[[ TASK DATA, beginning ]]

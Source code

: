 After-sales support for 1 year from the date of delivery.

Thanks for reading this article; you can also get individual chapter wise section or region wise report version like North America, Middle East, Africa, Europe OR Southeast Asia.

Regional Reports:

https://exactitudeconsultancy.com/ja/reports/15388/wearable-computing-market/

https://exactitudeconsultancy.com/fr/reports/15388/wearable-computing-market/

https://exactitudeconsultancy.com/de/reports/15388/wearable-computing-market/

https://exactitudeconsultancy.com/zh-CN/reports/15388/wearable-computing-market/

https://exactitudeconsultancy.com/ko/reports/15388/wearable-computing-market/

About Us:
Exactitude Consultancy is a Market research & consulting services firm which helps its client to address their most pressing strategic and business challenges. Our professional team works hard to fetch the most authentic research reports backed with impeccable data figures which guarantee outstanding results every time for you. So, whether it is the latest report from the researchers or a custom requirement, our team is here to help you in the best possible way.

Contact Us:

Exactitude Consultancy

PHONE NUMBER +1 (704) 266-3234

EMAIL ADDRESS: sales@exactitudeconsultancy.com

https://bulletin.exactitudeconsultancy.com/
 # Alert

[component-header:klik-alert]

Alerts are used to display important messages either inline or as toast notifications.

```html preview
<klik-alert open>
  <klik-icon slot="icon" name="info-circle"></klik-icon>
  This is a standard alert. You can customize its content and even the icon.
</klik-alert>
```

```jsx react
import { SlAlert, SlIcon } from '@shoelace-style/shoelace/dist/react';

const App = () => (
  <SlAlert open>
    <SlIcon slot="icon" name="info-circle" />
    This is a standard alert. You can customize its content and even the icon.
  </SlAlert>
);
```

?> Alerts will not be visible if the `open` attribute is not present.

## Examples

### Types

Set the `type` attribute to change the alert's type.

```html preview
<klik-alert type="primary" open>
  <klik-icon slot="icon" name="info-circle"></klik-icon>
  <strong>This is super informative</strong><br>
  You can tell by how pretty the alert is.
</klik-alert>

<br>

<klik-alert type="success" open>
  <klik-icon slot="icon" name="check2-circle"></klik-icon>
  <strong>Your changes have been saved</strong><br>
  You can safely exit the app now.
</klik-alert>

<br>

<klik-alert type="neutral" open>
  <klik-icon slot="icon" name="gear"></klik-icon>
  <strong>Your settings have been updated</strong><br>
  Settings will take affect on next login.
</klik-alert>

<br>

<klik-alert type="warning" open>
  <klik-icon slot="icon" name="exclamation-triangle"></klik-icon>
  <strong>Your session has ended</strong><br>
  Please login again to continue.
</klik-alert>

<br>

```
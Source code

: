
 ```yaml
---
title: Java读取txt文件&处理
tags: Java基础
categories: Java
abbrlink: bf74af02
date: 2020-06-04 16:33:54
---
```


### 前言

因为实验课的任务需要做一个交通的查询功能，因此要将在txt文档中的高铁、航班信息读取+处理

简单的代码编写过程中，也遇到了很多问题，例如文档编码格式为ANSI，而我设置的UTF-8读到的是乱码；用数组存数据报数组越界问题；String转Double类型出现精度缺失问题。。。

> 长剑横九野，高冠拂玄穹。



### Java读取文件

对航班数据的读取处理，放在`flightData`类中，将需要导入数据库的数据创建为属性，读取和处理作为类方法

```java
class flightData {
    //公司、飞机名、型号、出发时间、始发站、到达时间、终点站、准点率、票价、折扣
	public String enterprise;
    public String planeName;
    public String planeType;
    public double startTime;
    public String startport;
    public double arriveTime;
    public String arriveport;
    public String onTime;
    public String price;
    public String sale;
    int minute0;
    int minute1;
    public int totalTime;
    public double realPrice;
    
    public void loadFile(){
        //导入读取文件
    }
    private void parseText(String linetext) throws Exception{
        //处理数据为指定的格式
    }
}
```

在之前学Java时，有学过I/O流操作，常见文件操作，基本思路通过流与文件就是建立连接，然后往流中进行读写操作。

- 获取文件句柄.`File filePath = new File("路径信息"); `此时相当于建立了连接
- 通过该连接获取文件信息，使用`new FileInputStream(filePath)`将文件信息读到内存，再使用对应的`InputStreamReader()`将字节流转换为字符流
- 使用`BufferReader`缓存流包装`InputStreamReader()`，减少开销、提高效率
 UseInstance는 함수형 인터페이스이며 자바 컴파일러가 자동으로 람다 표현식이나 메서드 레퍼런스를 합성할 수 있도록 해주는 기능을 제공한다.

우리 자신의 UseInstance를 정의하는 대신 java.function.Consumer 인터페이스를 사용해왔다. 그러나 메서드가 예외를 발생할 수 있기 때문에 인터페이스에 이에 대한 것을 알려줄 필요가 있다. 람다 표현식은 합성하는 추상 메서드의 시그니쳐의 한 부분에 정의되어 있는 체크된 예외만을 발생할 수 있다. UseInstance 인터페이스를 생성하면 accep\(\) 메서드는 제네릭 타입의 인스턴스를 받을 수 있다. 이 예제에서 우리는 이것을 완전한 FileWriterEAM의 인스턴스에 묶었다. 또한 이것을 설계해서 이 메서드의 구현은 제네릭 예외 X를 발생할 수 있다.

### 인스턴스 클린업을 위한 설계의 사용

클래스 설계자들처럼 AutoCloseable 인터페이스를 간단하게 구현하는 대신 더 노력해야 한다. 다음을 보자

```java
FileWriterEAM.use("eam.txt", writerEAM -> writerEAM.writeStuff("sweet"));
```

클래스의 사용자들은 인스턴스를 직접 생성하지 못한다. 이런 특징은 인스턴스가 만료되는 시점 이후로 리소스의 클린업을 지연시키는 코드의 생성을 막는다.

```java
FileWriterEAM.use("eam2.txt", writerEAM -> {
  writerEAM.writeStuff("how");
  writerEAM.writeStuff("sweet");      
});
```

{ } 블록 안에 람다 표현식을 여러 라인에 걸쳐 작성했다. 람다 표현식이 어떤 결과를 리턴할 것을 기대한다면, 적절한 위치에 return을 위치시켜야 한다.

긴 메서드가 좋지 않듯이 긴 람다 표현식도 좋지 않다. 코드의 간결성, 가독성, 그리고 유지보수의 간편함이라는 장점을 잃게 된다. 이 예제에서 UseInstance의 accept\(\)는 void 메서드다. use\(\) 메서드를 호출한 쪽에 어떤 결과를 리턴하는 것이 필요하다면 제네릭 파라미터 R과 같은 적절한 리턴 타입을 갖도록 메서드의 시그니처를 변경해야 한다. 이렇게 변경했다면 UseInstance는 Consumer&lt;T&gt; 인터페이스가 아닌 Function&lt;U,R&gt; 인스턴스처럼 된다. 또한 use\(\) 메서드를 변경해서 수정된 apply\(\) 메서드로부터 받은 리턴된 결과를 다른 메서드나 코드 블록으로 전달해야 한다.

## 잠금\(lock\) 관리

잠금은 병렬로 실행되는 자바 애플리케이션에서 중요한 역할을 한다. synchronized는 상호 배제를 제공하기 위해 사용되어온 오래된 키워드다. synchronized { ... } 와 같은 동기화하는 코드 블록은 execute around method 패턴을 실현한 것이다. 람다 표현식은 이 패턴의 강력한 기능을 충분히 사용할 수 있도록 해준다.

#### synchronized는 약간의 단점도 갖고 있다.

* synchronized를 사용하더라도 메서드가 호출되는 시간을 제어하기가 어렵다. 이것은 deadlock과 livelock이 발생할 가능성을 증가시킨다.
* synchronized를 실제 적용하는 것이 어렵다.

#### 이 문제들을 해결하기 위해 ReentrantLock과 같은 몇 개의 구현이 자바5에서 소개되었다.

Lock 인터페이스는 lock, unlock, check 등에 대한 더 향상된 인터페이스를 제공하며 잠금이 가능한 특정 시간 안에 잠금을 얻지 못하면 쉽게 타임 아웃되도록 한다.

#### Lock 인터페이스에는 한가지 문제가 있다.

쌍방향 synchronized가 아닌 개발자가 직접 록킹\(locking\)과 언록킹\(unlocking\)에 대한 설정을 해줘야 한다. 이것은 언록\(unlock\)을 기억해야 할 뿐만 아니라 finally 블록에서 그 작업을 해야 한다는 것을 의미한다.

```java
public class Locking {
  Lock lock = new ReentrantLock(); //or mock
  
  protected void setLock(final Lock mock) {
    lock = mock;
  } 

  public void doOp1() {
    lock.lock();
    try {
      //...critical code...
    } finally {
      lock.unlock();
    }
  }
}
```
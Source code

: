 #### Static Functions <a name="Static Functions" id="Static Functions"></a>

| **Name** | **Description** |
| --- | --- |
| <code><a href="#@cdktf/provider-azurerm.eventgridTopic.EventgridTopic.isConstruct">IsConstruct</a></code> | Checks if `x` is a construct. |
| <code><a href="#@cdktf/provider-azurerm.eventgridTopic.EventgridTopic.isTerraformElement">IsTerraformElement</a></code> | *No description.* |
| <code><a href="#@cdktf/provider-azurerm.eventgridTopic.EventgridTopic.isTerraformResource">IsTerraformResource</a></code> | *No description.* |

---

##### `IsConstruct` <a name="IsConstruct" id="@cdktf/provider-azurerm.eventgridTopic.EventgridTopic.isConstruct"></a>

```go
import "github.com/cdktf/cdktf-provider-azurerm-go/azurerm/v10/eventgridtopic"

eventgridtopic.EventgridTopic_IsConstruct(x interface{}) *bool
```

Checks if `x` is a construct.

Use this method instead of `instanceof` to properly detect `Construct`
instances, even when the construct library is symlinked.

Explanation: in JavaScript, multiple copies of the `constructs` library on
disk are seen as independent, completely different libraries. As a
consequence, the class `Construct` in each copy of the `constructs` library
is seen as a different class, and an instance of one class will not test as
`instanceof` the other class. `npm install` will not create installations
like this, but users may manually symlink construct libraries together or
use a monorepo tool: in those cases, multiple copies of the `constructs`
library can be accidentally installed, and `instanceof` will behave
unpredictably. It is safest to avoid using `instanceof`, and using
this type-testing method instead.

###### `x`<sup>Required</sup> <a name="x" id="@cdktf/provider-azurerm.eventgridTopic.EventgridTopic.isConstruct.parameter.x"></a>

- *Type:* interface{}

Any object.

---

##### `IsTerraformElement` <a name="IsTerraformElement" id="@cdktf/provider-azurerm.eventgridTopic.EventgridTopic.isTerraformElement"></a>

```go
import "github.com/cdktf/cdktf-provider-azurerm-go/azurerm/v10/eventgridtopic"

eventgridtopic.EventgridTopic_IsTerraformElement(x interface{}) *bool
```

[[ TASK DATA, end ]]

▸ **AIM OF THE EXERCISE**
State the number of lines above that include the word "from", and write nothing besides that number.

▸ **WORKED SOLUTION**
3